What to produce: When the string "Modifiers" appears in a line of the records, show the whole line.

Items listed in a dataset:
■ ■ ■ ■

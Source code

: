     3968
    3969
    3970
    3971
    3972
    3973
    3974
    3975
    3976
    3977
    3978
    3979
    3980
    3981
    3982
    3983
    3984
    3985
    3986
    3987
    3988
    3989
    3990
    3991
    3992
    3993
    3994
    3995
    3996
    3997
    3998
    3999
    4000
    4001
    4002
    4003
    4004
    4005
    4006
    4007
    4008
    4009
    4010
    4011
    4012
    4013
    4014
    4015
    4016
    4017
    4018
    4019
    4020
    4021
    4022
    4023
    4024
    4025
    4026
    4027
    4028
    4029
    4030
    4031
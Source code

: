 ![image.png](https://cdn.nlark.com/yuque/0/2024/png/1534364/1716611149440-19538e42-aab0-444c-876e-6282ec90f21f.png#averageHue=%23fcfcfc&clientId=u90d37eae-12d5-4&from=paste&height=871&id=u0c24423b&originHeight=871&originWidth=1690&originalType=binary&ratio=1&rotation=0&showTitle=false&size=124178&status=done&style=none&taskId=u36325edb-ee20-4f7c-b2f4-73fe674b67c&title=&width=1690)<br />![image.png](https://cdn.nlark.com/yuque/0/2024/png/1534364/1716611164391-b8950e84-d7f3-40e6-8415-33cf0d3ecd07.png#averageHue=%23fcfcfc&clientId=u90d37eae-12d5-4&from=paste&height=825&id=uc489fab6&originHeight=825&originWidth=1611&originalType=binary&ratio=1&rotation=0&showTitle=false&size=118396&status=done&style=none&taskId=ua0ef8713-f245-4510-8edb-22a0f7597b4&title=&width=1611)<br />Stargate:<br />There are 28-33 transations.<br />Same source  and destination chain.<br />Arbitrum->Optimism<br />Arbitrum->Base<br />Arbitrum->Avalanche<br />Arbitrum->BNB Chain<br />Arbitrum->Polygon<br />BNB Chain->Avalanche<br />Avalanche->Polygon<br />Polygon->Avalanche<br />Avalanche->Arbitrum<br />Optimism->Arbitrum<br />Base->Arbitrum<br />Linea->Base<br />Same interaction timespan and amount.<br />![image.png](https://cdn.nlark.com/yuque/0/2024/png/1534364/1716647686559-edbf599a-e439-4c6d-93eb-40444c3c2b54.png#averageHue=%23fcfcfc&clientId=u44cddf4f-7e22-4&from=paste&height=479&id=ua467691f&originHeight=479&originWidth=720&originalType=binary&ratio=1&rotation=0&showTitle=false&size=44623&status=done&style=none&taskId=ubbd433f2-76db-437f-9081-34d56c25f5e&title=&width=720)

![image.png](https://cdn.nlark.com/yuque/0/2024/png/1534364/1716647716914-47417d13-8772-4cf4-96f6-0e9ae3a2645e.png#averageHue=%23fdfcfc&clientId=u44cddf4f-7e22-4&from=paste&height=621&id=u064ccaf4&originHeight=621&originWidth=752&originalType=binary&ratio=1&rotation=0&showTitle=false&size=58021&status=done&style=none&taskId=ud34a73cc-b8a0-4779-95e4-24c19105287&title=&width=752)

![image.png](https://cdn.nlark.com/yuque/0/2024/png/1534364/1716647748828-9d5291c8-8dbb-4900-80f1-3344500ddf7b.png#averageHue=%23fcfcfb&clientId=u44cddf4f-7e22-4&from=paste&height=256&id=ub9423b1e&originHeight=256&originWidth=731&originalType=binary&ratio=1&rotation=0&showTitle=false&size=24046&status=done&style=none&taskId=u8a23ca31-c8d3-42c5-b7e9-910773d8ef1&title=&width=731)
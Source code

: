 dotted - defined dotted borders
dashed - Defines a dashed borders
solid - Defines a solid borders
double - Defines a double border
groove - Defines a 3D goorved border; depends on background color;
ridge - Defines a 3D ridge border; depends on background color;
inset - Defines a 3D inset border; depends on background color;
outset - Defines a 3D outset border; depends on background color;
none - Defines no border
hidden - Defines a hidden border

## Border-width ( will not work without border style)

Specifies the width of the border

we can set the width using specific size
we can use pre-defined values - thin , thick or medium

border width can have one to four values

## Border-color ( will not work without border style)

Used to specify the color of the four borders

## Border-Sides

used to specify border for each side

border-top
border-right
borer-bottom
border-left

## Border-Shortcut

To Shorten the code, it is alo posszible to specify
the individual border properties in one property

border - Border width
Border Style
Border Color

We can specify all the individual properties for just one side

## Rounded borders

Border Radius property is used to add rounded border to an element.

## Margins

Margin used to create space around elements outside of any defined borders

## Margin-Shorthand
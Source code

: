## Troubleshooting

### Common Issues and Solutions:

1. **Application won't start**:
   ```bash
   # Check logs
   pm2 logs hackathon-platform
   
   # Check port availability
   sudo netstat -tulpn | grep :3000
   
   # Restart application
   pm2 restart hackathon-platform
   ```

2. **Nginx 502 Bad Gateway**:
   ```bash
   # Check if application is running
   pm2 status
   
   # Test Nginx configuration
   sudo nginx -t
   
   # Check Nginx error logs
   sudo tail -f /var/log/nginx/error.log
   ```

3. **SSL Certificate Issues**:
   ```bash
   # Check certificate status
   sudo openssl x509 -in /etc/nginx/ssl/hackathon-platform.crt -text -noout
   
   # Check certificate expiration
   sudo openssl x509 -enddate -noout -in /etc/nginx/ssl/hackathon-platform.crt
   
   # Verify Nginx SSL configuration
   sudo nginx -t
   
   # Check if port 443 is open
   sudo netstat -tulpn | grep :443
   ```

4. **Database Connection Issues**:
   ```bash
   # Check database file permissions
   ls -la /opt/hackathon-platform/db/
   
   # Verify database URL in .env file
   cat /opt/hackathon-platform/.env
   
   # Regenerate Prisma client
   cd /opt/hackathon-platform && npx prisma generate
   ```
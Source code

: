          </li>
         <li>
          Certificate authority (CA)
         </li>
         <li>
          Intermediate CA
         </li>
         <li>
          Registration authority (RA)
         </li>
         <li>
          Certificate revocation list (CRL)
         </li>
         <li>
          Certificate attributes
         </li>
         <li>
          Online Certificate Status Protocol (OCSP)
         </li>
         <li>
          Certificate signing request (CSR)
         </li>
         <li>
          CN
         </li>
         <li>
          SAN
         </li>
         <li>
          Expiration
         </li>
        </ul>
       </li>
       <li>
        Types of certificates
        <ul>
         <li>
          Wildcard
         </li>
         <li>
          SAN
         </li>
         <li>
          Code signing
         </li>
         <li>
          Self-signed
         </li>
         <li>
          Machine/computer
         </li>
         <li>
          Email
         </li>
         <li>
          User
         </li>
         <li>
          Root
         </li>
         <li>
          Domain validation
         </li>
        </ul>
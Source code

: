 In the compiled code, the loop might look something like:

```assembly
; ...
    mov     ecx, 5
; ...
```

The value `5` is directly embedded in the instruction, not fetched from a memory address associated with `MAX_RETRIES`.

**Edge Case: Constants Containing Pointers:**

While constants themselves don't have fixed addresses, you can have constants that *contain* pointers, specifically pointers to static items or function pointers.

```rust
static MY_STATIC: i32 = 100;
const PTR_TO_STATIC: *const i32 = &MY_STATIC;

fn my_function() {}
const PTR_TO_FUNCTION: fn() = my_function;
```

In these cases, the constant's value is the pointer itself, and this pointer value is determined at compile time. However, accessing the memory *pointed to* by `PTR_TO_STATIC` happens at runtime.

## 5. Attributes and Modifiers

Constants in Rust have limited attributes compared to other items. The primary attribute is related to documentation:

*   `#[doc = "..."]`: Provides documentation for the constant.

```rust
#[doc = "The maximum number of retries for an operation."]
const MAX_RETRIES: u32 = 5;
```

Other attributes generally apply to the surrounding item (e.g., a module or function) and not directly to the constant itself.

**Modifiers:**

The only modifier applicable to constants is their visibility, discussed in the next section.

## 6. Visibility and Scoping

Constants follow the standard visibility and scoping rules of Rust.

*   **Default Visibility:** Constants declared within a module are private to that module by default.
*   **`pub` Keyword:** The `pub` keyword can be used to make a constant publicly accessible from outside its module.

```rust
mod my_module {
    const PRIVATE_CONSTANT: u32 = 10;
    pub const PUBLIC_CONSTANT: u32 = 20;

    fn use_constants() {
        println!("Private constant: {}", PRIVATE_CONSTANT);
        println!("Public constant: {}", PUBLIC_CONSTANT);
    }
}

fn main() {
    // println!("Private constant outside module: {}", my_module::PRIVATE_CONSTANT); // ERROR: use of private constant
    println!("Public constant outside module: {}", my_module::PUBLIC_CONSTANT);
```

■ ■ ■ ■

Finished task:
## 5. Attributes and Modifiers
**Modifiers:**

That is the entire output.